Bu bahsettiğim Lidolar, Avusturalya’da da çokmuş ama orada köpek balığı tehlikesi yüzünden sanırım; deniz yerine havuz daha emniyetli diye onlar da Lidolar yapmışlar. Weston çok eski ve eskiden beri İngilizler için hep bir tatil merkezi olmuş. Gerçi eski popülerliği günümüzde çok da yok doğrusu. Çünkü uçakla Türkiye ya da İspanya’ya gitmek ve iyi havayı garantilemek günümüz şartlarında mümkün ki oldukça da ucuz bir paraya. Ama bu artık Weston’da mümkün değil ve bu yüzden günümüzde pek de kimsenin gitmediği bir kasabaya dönüşmüş durumda. Ekonomik olarak çok da uygun değil yani hem dünya para veriyorsunuz hem de hava şansınız muallak. Bu arada Weston’da bir de alkol ve uyuşturucu bağımlıları için oldukça büyük bir rehabilitasyon merkezi var. Weston’un günümüzdeki durumu böyle yani turizm geliri gitgide düşen bir kasaba… Ama Banksy sayesinde bu sezon esnaf sanırım epey bir para kazanacaktır.
Banksy burayı çocukluğunda onun içinde bir tatil yeri olduğu ve burada yaşayan insanlara yardım edebilme amaçlı seçmiş zaten. Belediye ona burayı kullanması için izin vermiş oldukça gizli yürütülen calışmalar sonucunda serginin yeri belirlenmiş nihayet…
Doğrusu Banksy istese Londra’da dünyanın en pahalı galerisini de kullanabilirdi sergisi için ama o bu sergiyi para kazanmak amacı ile açmamış; insanlara ulaşmak icin açmış ve bunu da çok iyi başarmış bence…

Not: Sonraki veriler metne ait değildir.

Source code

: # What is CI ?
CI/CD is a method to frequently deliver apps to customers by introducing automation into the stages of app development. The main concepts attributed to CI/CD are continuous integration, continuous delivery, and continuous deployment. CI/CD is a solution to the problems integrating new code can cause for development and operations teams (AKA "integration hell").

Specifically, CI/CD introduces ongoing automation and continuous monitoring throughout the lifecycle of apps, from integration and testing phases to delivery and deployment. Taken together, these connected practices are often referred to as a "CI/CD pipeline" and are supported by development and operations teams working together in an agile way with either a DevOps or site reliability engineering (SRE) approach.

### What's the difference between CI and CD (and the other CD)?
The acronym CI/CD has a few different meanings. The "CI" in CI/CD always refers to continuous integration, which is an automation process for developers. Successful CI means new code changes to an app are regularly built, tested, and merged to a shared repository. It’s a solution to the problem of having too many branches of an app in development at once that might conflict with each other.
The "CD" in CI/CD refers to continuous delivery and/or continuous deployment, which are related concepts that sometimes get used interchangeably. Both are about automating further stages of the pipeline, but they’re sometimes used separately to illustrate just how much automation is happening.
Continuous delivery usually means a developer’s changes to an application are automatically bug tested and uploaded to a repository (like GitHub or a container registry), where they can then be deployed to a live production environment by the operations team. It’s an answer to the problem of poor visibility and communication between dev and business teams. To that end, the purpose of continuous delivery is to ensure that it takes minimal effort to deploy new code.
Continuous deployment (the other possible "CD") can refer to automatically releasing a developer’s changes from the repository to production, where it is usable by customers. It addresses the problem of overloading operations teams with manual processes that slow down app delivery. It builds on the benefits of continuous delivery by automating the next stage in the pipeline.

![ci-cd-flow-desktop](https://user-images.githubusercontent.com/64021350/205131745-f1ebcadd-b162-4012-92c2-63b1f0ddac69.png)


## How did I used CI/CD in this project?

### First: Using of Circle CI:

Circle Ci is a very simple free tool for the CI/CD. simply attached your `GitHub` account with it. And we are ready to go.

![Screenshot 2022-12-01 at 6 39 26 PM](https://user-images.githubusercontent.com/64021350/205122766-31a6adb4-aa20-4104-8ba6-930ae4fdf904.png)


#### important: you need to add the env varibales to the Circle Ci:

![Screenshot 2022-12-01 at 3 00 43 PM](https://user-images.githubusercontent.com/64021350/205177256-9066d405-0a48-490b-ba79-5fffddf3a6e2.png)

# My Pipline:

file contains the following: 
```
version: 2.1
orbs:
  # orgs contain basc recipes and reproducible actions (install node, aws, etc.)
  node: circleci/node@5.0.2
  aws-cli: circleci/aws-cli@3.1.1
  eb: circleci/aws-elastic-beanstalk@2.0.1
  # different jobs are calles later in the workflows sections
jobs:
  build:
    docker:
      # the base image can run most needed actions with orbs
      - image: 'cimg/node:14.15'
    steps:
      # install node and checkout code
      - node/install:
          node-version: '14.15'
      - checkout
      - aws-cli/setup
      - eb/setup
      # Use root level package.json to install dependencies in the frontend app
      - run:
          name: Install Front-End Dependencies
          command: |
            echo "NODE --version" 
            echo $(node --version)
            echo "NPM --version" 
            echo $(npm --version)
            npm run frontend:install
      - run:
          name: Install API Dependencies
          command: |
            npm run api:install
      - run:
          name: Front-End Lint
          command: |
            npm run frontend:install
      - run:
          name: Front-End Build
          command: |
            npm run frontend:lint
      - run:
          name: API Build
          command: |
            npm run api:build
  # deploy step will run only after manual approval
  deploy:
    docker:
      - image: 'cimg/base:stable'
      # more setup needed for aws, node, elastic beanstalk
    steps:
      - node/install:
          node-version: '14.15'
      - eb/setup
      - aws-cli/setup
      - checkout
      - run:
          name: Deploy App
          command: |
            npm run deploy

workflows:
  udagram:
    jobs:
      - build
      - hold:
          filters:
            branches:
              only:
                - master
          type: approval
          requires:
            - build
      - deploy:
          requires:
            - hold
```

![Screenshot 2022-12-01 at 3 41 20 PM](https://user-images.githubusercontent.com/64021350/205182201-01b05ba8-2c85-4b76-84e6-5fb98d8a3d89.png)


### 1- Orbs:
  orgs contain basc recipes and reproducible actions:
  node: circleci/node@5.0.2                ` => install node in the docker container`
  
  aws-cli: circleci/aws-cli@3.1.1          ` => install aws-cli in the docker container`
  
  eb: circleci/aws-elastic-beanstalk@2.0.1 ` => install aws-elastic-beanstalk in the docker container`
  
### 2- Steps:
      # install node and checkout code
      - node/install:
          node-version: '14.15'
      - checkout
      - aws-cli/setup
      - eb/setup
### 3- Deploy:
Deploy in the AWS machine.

Cuma gecesi Dismaland sitesine baktım ve ilk 4 gün internet üzeri bilet satışı yapılmayacak diyordu. Bu habere çok sevindim çünkü satış yapılacak diye site çöktü ve satış internet üzerinden olsa bilet alamayabilirdim. Ve eğer erkenden gidersem de rahat rahat girme şansım olabilirdi. Saati kurdum 5:30 da kalkıp gidebilirdim -ki bisiklet ile gitmek yerine trenle gitmeye karar vermiştim-
Her zamanki gibi kurduğum saatten önce kendim uyandım. Uyandığımda saat 4’e geliyordu. Attım kendimi yola “ilk trene binerim” dedim. Weston’a vardığımda saat 5:45’ti. İstasyondan çıkıp yürüdüm. Sokakta kimseler yoktu. Doğrusu da buna seviniyordum. Sahile varıp sergi alanını bulmak çok zaman almadı. Sergi binasına vardığımda güvenlikten sorumlu biri bana; “Bir miktar kalabalık oluştu ve yolun diğer tarafında bekliyorlar” dedi ama neyseki korktuğum kadar kalabalık değildi ki bunda da saatin erken olması faktörü etkiliydi zira kalabalık çok hızla büyüdü. 🙂
Mesela birlikte sırada beklediğim çiftlerden biri, bir gün önce Kent’ten gelmiş ve otelde kalıp sabah erkenden sıraya girmişlerdi benimle.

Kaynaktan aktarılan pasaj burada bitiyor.